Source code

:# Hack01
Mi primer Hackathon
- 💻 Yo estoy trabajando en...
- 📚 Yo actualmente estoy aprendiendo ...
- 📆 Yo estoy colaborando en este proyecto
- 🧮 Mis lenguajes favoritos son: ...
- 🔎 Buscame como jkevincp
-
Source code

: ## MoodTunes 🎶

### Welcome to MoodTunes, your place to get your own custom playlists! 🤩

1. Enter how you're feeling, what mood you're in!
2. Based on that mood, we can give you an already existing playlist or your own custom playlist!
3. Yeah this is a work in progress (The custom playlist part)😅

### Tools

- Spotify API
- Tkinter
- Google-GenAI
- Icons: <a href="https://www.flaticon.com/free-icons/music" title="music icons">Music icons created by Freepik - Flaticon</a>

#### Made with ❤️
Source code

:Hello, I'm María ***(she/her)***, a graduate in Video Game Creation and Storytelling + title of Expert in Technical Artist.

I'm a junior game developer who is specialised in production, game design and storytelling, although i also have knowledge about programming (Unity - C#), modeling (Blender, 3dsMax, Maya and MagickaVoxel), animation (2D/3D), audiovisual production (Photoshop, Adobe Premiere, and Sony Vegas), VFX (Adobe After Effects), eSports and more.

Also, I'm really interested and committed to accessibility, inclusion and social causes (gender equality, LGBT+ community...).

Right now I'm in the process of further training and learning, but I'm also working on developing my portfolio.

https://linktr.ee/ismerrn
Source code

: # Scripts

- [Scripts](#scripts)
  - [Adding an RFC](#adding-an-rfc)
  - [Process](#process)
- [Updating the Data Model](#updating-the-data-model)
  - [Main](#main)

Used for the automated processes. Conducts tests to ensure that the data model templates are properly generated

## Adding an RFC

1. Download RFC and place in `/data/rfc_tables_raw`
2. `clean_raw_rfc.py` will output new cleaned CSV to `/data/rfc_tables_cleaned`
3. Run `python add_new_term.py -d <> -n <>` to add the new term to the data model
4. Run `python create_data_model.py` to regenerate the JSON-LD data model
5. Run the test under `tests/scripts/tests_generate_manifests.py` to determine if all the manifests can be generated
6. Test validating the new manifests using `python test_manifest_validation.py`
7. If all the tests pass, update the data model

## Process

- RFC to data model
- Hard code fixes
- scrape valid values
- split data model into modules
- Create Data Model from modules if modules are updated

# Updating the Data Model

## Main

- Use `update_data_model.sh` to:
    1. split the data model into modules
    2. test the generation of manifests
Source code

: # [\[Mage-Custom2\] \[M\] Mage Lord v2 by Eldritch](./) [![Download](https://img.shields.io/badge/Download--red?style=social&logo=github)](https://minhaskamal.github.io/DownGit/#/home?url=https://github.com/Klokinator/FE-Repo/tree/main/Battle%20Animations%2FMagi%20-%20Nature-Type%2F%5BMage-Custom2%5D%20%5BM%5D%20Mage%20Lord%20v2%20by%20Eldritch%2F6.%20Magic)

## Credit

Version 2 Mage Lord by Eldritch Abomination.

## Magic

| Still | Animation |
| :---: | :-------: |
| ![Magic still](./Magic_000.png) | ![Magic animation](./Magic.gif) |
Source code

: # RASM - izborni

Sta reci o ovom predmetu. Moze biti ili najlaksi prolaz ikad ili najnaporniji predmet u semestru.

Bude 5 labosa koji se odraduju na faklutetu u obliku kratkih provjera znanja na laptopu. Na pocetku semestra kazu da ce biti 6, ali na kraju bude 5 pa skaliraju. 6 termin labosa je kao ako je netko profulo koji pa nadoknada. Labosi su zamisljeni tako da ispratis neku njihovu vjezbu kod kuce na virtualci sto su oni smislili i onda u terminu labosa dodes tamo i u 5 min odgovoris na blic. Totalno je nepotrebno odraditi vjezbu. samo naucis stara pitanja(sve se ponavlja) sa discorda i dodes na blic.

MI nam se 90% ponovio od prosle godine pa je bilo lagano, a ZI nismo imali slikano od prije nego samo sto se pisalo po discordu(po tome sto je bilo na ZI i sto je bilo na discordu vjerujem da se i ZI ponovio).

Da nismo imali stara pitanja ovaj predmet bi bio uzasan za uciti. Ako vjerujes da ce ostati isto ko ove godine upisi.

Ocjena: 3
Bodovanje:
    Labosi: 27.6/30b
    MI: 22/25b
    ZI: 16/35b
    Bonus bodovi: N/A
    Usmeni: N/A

━━━━━━━━━━━━━━━━

### Assignment
Go through the listing and say how many lines contain the string "Download", offering only the number.

### Result for this exercise
2